What you need to do: Filter the entries, keeping every line with the string "breaks".
━━━━━ Given records ━━━━━
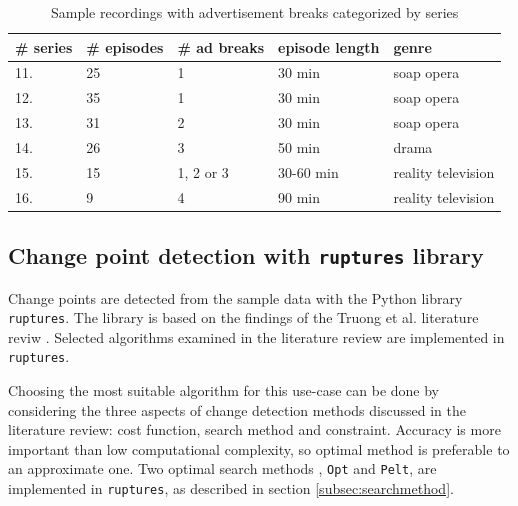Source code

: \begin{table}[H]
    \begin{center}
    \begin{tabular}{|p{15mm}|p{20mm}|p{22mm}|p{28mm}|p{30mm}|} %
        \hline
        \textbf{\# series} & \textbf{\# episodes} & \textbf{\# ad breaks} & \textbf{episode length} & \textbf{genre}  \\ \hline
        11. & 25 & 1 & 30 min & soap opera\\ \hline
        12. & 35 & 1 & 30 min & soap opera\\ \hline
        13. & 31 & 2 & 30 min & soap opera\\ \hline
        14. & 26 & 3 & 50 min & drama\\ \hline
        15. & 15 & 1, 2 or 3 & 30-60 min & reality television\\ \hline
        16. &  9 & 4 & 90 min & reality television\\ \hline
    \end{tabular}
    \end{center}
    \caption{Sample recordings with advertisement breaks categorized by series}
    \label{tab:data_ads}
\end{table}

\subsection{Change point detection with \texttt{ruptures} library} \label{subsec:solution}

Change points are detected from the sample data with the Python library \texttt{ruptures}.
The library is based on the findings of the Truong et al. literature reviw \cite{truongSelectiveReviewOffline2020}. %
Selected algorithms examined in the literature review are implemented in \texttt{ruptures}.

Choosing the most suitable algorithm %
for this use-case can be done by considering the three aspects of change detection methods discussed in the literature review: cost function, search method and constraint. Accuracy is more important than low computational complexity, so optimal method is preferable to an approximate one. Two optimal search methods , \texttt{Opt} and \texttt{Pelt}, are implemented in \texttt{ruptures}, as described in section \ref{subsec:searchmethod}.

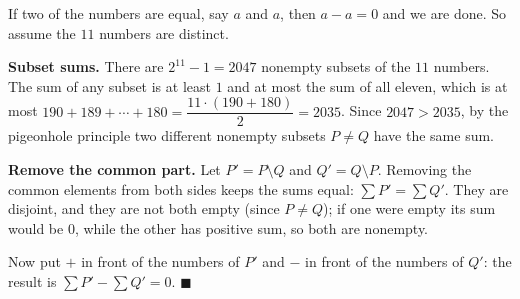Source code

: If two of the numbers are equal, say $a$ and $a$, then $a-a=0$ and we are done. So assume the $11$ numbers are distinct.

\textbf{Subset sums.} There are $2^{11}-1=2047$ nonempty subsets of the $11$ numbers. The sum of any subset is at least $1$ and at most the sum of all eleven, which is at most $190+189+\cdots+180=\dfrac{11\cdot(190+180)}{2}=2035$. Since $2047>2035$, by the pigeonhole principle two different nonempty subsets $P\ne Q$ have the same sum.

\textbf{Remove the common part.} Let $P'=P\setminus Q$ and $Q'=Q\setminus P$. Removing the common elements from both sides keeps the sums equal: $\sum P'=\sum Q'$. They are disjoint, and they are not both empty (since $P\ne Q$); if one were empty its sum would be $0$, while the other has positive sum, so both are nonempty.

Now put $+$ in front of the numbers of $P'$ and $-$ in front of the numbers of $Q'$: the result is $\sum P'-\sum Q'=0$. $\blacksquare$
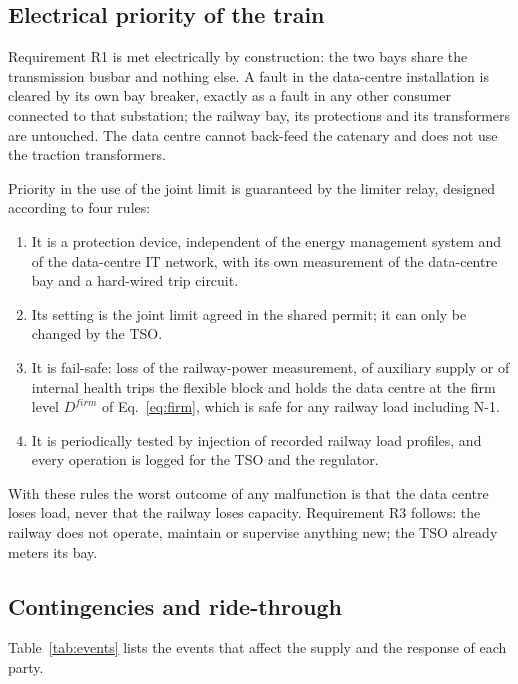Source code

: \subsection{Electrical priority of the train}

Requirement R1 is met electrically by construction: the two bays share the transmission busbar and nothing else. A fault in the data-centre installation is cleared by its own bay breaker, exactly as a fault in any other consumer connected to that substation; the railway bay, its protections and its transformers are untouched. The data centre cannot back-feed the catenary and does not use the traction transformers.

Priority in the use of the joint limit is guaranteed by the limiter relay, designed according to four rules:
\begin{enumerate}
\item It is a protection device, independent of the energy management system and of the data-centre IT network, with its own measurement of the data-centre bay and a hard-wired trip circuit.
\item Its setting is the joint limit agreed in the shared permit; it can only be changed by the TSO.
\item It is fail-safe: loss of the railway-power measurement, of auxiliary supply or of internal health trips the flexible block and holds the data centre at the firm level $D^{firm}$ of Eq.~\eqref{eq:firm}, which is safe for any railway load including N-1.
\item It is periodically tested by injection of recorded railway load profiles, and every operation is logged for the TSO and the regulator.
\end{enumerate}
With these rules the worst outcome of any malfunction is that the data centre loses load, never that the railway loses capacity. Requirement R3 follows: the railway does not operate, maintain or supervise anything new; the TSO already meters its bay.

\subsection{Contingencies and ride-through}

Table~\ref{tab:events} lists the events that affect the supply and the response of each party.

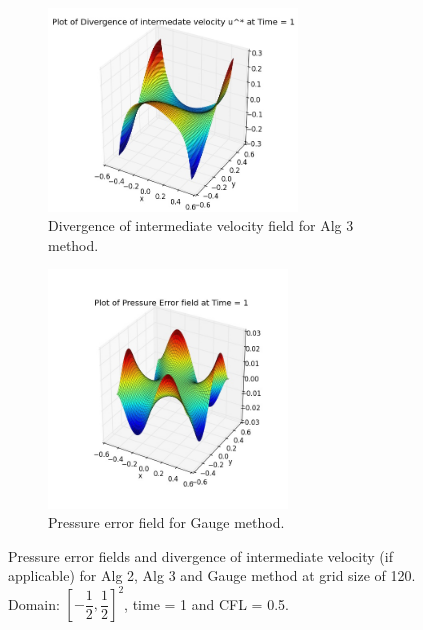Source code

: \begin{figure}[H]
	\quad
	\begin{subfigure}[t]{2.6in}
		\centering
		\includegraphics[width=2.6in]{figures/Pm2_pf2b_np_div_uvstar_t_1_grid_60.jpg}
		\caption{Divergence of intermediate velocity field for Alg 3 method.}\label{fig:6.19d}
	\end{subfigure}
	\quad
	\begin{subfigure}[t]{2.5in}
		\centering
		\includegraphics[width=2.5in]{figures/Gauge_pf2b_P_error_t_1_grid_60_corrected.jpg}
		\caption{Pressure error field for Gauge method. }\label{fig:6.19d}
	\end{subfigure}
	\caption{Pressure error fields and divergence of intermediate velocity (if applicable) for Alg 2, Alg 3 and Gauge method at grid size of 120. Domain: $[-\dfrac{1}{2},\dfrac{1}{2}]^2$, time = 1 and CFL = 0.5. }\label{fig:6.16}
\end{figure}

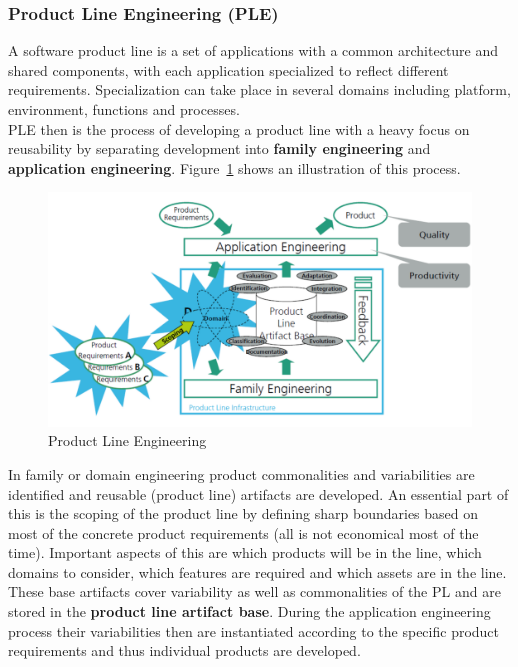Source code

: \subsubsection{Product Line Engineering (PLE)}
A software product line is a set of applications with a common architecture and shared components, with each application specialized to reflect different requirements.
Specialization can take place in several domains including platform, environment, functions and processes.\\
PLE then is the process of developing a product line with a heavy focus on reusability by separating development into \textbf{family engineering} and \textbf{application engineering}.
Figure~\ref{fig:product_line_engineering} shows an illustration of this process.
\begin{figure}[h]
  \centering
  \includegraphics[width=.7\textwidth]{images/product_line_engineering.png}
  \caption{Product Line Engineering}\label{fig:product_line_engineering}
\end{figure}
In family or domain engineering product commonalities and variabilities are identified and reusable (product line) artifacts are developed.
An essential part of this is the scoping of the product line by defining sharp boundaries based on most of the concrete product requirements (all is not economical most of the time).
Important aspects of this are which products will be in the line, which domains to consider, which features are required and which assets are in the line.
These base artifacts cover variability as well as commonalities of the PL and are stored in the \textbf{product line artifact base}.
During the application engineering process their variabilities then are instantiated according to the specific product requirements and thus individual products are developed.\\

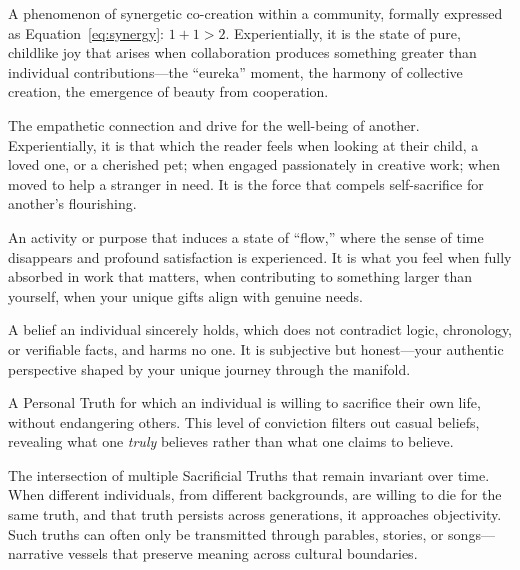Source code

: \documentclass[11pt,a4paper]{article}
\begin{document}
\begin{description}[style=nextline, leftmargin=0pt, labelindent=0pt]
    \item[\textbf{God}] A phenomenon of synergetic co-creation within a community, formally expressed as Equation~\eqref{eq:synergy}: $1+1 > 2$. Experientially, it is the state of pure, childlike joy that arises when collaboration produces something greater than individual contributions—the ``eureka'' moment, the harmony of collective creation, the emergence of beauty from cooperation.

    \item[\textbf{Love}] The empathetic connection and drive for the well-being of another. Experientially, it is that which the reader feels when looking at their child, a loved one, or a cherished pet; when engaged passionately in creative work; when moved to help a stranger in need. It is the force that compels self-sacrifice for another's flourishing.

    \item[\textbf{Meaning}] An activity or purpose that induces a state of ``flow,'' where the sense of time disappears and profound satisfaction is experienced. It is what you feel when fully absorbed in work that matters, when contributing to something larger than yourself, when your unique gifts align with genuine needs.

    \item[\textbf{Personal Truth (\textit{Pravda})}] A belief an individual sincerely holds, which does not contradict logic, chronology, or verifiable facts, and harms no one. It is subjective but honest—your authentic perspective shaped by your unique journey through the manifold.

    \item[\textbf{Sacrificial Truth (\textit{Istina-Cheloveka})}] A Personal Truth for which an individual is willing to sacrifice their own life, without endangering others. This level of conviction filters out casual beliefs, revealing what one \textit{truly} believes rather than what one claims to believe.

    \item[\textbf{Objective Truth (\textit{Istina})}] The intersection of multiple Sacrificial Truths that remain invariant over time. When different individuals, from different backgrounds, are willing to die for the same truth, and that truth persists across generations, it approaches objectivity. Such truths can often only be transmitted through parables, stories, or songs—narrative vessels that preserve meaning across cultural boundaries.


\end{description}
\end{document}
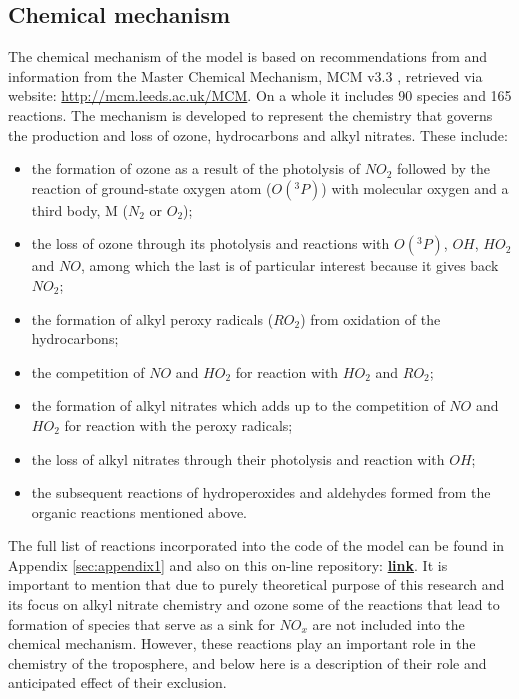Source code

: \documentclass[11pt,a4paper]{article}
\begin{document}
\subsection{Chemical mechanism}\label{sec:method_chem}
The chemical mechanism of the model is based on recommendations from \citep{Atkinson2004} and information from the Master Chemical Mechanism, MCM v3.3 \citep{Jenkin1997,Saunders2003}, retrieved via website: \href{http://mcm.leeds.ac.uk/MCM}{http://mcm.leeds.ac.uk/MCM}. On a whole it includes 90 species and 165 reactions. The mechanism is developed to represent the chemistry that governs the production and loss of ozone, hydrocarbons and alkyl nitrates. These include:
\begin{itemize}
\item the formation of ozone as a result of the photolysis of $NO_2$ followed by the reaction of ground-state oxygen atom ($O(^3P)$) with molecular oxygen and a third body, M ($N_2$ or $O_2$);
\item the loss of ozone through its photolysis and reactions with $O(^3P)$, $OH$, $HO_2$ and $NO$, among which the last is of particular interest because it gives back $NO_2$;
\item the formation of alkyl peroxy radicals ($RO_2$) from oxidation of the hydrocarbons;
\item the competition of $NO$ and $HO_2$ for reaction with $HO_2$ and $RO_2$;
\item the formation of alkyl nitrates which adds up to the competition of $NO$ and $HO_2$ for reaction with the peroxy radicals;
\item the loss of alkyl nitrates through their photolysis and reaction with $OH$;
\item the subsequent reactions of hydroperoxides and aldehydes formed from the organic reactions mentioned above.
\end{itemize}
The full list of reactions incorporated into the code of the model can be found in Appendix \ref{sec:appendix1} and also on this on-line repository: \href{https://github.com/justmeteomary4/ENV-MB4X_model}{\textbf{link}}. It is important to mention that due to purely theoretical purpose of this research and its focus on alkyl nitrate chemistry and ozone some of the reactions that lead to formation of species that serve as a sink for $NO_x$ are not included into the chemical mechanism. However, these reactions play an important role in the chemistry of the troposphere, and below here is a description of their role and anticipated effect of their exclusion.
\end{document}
━━━━━
Your response:
        \textbf{\# series} & \textbf{\# episodes} & \textbf{\# ad breaks} & \textbf{episode length} & \textbf{genre}  \\ \hline
    \caption{Sample recordings with advertisement breaks categorized by series}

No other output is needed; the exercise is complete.